→ PROBLEM TO SOLVE:
Quote every line of the data below as it stands, omitting pictures.

..........

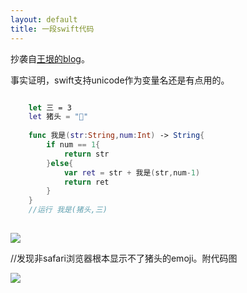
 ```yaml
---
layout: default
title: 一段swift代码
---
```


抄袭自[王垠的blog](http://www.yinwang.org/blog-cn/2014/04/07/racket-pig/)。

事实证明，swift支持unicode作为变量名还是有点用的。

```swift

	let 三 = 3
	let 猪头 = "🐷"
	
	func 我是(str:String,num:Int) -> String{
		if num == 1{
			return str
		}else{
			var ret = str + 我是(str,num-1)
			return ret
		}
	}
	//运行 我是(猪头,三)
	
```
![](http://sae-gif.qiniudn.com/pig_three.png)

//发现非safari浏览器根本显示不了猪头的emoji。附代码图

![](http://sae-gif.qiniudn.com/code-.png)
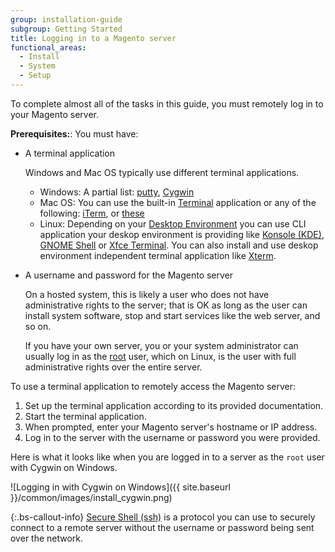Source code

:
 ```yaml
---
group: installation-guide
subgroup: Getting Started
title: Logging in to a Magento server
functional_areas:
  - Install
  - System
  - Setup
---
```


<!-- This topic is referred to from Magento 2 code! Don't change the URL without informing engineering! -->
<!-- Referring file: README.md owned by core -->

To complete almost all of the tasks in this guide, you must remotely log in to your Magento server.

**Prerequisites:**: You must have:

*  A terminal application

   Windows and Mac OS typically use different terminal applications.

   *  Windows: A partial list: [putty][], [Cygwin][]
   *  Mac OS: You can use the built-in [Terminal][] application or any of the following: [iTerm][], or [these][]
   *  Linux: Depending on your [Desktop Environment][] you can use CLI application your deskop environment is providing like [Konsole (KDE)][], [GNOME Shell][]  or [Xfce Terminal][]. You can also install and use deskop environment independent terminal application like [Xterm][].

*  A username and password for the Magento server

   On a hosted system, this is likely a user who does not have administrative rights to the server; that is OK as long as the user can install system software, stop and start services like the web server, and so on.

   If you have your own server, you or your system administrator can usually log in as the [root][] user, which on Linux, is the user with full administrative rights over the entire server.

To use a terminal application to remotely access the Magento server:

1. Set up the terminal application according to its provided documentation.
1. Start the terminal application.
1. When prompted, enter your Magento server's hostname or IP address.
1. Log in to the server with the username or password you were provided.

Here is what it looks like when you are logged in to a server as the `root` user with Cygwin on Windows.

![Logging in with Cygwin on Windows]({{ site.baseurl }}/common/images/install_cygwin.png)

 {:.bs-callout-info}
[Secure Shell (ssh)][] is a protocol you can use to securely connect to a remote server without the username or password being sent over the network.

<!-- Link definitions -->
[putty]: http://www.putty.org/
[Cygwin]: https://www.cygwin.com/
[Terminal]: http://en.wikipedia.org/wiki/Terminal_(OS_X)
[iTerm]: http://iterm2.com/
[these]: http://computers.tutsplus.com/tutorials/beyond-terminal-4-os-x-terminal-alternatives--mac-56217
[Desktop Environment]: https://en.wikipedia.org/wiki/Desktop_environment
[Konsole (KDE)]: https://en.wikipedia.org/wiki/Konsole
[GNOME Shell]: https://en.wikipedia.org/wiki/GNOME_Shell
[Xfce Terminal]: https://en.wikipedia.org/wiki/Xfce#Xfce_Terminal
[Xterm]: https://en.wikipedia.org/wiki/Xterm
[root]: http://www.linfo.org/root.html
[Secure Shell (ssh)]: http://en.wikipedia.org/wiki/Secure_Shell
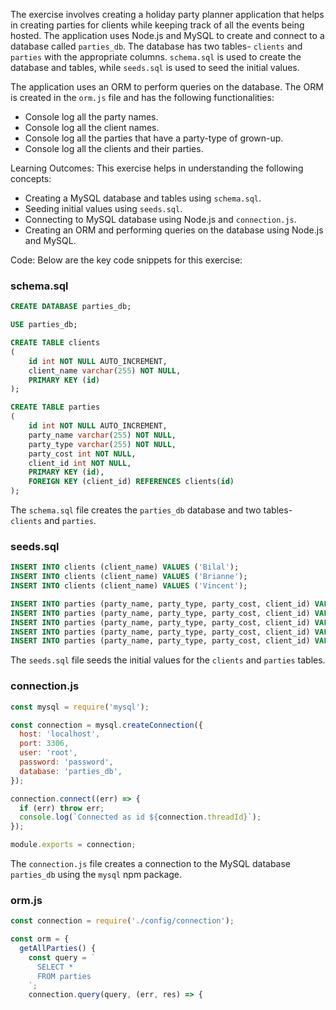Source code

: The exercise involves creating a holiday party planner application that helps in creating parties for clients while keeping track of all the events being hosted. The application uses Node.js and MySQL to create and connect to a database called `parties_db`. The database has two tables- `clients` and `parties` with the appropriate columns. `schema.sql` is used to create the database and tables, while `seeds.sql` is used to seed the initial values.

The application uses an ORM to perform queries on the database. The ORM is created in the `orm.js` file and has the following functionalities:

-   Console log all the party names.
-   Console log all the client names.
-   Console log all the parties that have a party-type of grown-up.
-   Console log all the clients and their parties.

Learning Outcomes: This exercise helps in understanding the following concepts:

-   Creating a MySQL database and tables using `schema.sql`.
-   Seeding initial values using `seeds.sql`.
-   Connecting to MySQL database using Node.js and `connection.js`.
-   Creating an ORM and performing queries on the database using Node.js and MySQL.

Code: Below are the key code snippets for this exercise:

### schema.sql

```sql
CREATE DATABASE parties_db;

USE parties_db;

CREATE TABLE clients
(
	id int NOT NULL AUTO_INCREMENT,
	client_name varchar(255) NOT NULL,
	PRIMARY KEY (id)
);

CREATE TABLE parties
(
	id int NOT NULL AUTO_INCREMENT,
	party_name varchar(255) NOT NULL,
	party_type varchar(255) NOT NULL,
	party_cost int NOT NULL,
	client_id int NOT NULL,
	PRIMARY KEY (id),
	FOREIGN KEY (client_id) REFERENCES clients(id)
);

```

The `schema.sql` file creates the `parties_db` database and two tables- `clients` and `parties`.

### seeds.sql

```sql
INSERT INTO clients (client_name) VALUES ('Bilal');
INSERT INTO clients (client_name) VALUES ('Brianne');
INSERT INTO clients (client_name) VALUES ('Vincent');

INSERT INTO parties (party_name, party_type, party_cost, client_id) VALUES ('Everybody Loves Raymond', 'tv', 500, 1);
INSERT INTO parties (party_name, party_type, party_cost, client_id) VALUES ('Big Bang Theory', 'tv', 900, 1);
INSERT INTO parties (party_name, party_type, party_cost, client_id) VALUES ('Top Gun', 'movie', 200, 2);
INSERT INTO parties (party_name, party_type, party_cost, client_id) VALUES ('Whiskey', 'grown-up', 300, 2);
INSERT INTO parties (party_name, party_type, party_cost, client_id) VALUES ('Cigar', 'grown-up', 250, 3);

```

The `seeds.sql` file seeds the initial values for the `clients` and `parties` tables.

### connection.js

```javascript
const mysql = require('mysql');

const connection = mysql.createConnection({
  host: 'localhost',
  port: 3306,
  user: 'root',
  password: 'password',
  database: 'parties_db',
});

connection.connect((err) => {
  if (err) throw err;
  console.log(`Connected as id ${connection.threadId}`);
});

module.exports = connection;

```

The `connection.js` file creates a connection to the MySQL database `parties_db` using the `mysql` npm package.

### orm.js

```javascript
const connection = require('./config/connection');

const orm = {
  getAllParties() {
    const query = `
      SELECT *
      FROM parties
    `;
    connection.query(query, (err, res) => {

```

..........

→ RESULT:
 ```yaml
---
layout: default
title: 一段swift代码
---
```


抄袭自[王垠的blog](http://www.yinwang.org/blog-cn/2014/04/07/racket-pig/)。

事实证明，swift支持unicode作为变量名还是有点用的。

```swift

	let 三 = 3
	let 猪头 = "🐷"
	
	func 我是(str:String,num:Int) -> String{
		if num == 1{
			return str
		}else{
			var ret = str + 我是(str,num-1)
			return ret
		}
	}
	//运行 我是(猪头,三)
	
```
![](http://sae-gif.qiniudn.com/pig_three.png)

//发现非safari浏览器根本显示不了猪头的emoji。附代码图

![](http://sae-gif.qiniudn.com/code-.png)
Source code

:
 ```yaml
---
group: installation-guide
subgroup: Getting Started
title: Logging in to a Magento server
functional_areas:
  - Install
  - System
  - Setup
---
```


<!-- This topic is referred to from Magento 2 code! Don't change the URL without informing engineering! -->
<!-- Referring file: README.md owned by core -->

To complete almost all of the tasks in this guide, you must remotely log in to your Magento server.

**Prerequisites:**: You must have:

*  A terminal application

   Windows and Mac OS typically use different terminal applications.

   *  Windows: A partial list: [putty][], [Cygwin][]
   *  Mac OS: You can use the built-in [Terminal][] application or any of the following: [iTerm][], or [these][]
   *  Linux: Depending on your [Desktop Environment][] you can use CLI application your deskop environment is providing like [Konsole (KDE)][], [GNOME Shell][]  or [Xfce Terminal][]. You can also install and use deskop environment independent terminal application like [Xterm][].

*  A username and password for the Magento server

   On a hosted system, this is likely a user who does not have administrative rights to the server; that is OK as long as the user can install system software, stop and start services like the web server, and so on.

   If you have your own server, you or your system administrator can usually log in as the [root][] user, which on Linux, is the user with full administrative rights over the entire server.

To use a terminal application to remotely access the Magento server:

1. Set up the terminal application according to its provided documentation.
1. Start the terminal application.
1. When prompted, enter your Magento server's hostname or IP address.
1. Log in to the server with the username or password you were provided.

Here is what it looks like when you are logged in to a server as the `root` user with Cygwin on Windows.

![Logging in with Cygwin on Windows]({{ site.baseurl }}/common/images/install_cygwin.png)

 {:.bs-callout-info}
[Secure Shell (ssh)][] is a protocol you can use to securely connect to a remote server without the username or password being sent over the network.

<!-- Link definitions -->
[putty]: http://www.putty.org/
[Cygwin]: https://www.cygwin.com/
[Terminal]: http://en.wikipedia.org/wiki/Terminal_(OS_X)
[iTerm]: http://iterm2.com/
[these]: http://computers.tutsplus.com/tutorials/beyond-terminal-4-os-x-terminal-alternatives--mac-56217
[Desktop Environment]: https://en.wikipedia.org/wiki/Desktop_environment
[Konsole (KDE)]: https://en.wikipedia.org/wiki/Konsole
[GNOME Shell]: https://en.wikipedia.org/wiki/GNOME_Shell
[Xfce Terminal]: https://en.wikipedia.org/wiki/Xfce#Xfce_Terminal
[Xterm]: https://en.wikipedia.org/wiki/Xterm
[root]: http://www.linfo.org/root.html
[Secure Shell (ssh)]: http://en.wikipedia.org/wiki/Secure_Shell
Source code

: The exercise involves creating a holiday party planner application that helps in creating parties for clients while keeping track of all the events being hosted. The application uses Node.js and MySQL to create and connect to a database called `parties_db`. The database has two tables- `clients` and `parties` with the appropriate columns. `schema.sql` is used to create the database and tables, while `seeds.sql` is used to seed the initial values.

The application uses an ORM to perform queries on the database. The ORM is created in the `orm.js` file and has the following functionalities:

-   Console log all the party names.
-   Console log all the client names.
-   Console log all the parties that have a party-type of grown-up.
-   Console log all the clients and their parties.

Learning Outcomes: This exercise helps in understanding the following concepts:

-   Creating a MySQL database and tables using `schema.sql`.
-   Seeding initial values using `seeds.sql`.
-   Connecting to MySQL database using Node.js and `connection.js`.
-   Creating an ORM and performing queries on the database using Node.js and MySQL.

Code: Below are the key code snippets for this exercise:

### schema.sql

```sql
CREATE DATABASE parties_db;

USE parties_db;

CREATE TABLE clients
(
	id int NOT NULL AUTO_INCREMENT,
	client_name varchar(255) NOT NULL,
	PRIMARY KEY (id)
);

CREATE TABLE parties
(
	id int NOT NULL AUTO_INCREMENT,
	party_name varchar(255) NOT NULL,
	party_type varchar(255) NOT NULL,
	party_cost int NOT NULL,
	client_id int NOT NULL,
	PRIMARY KEY (id),
	FOREIGN KEY (client_id) REFERENCES clients(id)
);

```

The `schema.sql` file creates the `parties_db` database and two tables- `clients` and `parties`.

### seeds.sql

```sql
INSERT INTO clients (client_name) VALUES ('Bilal');
INSERT INTO clients (client_name) VALUES ('Brianne');
INSERT INTO clients (client_name) VALUES ('Vincent');

INSERT INTO parties (party_name, party_type, party_cost, client_id) VALUES ('Everybody Loves Raymond', 'tv', 500, 1);
INSERT INTO parties (party_name, party_type, party_cost, client_id) VALUES ('Big Bang Theory', 'tv', 900, 1);
INSERT INTO parties (party_name, party_type, party_cost, client_id) VALUES ('Top Gun', 'movie', 200, 2);
INSERT INTO parties (party_name, party_type, party_cost, client_id) VALUES ('Whiskey', 'grown-up', 300, 2);
INSERT INTO parties (party_name, party_type, party_cost, client_id) VALUES ('Cigar', 'grown-up', 250, 3);

```

The `seeds.sql` file seeds the initial values for the `clients` and `parties` tables.

### connection.js

```javascript
const mysql = require('mysql');

const connection = mysql.createConnection({
  host: 'localhost',
  port: 3306,
  user: 'root',
  password: 'password',
  database: 'parties_db',
});

connection.connect((err) => {
  if (err) throw err;
  console.log(`Connected as id ${connection.threadId}`);
});

module.exports = connection;

```

The `connection.js` file creates a connection to the MySQL database `parties_db` using the `mysql` npm package.

### orm.js

```javascript
const connection = require('./config/connection');

const orm = {
  getAllParties() {
    const query = `
      SELECT *
      FROM parties
    `;
    connection.query(query, (err, res) => {

```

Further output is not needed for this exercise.